Soulevée par les pas de ces légionnaires de l'art contemporain arpentant anarchiquement les allées de terre des Giardini, c'est une poussière poudrant la fin de l'après-midi d'un or solaire qui fut ma seule vraie source d'émotion. Toute l'atmosphère était alors dorée, comme recouverte de feuille d'or, dans le soleil oblique d'une fin de journée d'été, suffocante à plus d'un titre. C'est cette poussière qui me bouleversa... De la poussière, comme celle restée après la désagrégation progressive de l'art occidental, et qui se serait déposée lentement, jonchant désormais le sol de Venise.

Un long arrêt au Palazzo Fortuny m'a cependant réconcilié, où notre compatriote et brillant décorateur, Axel Vervoordt s'est, une fois encore, installé, avec de très belles oeuvres, comme à son habitude. Mais il s'agit d’une bonne habitude. Une fois tous les deux ans, Axel Vervoordt investit à Venise le Palazzo Fortuny. Brassant les siècles et les continents, le Belge y propose une somptueuse exposition. Celle-ci ne se contente pas de l’étage historique, qui abrite l’atelier du peintre et couturier Mariano Fortuny, mort en 1949. Elle envahit l’étage supérieur et se répand même dans les greniers.
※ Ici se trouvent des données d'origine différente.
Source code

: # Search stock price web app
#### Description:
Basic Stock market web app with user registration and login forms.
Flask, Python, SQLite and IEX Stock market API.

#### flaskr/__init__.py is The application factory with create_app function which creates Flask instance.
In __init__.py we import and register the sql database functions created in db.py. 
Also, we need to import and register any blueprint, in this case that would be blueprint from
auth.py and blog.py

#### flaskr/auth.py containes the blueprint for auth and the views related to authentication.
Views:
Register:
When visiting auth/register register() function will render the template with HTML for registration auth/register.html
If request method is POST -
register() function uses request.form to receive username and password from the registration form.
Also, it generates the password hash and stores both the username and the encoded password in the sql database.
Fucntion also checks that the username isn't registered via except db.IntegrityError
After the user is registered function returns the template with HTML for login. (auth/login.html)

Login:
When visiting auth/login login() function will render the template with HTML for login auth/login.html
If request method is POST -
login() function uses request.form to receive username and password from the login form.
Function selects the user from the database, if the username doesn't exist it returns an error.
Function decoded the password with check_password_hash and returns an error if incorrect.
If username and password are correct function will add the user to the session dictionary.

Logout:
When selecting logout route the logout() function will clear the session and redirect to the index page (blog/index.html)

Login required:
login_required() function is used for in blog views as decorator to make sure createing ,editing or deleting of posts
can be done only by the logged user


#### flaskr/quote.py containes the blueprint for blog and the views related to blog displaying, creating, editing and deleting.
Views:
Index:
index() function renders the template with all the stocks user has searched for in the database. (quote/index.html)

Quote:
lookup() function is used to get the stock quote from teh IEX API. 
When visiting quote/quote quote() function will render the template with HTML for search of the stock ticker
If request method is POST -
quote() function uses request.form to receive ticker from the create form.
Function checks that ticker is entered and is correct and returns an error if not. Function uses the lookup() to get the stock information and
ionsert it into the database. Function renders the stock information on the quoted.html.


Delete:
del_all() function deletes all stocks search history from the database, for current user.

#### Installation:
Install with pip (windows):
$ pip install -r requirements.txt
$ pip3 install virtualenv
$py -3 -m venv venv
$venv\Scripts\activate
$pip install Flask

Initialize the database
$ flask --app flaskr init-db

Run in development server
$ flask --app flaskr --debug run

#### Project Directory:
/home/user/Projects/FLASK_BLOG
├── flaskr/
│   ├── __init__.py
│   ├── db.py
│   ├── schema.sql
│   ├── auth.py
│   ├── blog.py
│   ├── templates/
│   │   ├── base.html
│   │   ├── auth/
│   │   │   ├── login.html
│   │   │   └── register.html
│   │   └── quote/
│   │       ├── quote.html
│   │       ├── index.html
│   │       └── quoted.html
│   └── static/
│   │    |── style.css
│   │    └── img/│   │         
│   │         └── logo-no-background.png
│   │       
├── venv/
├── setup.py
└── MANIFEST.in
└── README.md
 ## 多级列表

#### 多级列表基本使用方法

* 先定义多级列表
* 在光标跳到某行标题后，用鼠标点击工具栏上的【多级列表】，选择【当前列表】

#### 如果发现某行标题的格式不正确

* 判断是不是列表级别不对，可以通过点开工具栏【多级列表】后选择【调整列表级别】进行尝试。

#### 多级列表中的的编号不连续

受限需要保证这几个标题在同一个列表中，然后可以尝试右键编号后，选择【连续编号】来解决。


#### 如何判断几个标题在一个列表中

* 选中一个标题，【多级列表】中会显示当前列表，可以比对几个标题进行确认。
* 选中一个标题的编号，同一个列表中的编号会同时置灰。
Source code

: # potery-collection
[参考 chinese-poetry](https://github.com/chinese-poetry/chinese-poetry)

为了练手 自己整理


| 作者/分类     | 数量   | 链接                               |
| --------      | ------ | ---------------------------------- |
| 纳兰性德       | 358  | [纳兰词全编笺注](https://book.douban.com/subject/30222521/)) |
Axel Vervoordt, et son exposition intitulée "Tra" au Palazzo Fortuny

Cette année, après «In-Finitum» en 2009, la manifestation s’intitule «Tra». Pourquoi donc? «Parce que c’est art à l’envers.» Le mot évoque aussi «mantra» ou «tantra». Intra muros. Enfin, "Tra" en italien signifie "à travers". Dire que l’appellation nouvelle change le produit se révélerait cependant exagéré. Il y a les mêmes créations contemporaines (Murakami), mises en regard de tableaux hollandais (Pieter de Hoogh), de sculptures égyptiennes, de classiques de l’art modernes (Léger, Magnelli…), d’objets ethnographiques, de maquettes d’architectes, etc...
Le tout baigne dans une pénombre trouée de projecteurs. Le public se retrouve hors du temps, puisqu’il est simultanément dans toutes les époques. La magie du résultat doit cependant beaucoup à Fortuny, dont plusieurs robes se voient exposées. Fortuny lui-même aspirait à créer des vêtements sans rapport avec une mode. Ses tuniques Délos, inspirées de l’Antiquité grecque et lancées vers 1910, seraient ainsi parfaitement portables (pour autant qu’on ait le physique requis) de nos jours…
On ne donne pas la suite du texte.